RECORDS FOR THE EXERCISE Start Marker
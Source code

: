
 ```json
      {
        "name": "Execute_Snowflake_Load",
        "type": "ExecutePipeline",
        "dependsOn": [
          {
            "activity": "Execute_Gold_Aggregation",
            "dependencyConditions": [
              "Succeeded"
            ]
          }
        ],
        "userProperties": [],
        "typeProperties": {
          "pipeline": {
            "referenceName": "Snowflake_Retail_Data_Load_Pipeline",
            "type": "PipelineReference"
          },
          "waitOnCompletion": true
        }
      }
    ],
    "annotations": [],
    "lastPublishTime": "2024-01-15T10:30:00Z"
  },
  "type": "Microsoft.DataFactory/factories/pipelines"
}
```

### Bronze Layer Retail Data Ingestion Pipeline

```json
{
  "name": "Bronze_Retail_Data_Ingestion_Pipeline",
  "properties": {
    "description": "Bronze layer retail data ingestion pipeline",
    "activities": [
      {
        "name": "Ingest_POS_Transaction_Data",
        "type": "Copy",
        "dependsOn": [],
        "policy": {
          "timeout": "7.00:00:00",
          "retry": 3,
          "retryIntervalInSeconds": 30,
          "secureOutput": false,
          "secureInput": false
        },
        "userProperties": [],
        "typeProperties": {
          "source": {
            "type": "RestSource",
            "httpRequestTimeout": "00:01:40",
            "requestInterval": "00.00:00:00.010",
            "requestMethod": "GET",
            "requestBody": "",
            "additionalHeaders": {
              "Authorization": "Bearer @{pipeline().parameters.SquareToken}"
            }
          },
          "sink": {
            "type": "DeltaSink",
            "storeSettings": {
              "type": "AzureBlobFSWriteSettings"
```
RECORDS FOR THE EXERCISE End Marker
RECORDS FOR THE EXERCISE Start Marker
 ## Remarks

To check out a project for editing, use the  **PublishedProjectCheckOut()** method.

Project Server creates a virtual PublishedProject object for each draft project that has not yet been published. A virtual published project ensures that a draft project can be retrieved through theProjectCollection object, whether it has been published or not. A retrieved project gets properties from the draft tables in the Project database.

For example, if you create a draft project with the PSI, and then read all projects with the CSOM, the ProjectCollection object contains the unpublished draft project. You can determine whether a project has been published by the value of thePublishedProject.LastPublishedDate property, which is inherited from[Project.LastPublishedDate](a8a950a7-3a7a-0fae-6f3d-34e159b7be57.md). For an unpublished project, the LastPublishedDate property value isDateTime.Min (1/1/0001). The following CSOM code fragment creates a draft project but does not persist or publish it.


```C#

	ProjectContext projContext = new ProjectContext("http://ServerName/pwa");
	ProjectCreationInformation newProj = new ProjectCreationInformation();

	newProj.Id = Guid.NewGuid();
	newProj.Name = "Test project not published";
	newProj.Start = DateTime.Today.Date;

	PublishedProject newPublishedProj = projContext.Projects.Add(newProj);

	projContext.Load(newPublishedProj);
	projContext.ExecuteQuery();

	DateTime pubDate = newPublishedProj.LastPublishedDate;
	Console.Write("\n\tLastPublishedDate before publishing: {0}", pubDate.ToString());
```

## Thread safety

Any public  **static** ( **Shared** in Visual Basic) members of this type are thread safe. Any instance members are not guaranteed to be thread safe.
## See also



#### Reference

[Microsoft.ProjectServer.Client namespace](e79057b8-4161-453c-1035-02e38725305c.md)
RECORDS FOR THE EXERCISE End Marker
DIRECTIONS FOR THIS TASK:
Select every line above that contains the word "creates", and copy it.

COMPLETED EXERCISE:
Project Server creates a virtual PublishedProject object for each draft project that has not yet been published. A virtual published project ensures that a draft project can be retrieved through theProjectCollection object, whether it has been published or not. A retrieved project gets properties from the draft tables in the Project database.
For example, if you create a draft project with the PSI, and then read all projects with the CSOM, the ProjectCollection object contains the unpublished draft project. You can determine whether a project has been published by the value of thePublishedProject.LastPublishedDate property, which is inherited from[Project.LastPublishedDate](a8a950a7-3a7a-0fae-6f3d-34e159b7be57.md). For an unpublished project, the LastPublishedDate property value isDateTime.Min (1/1/0001). The following CSOM code fragment creates a draft project but does not persist or publish it.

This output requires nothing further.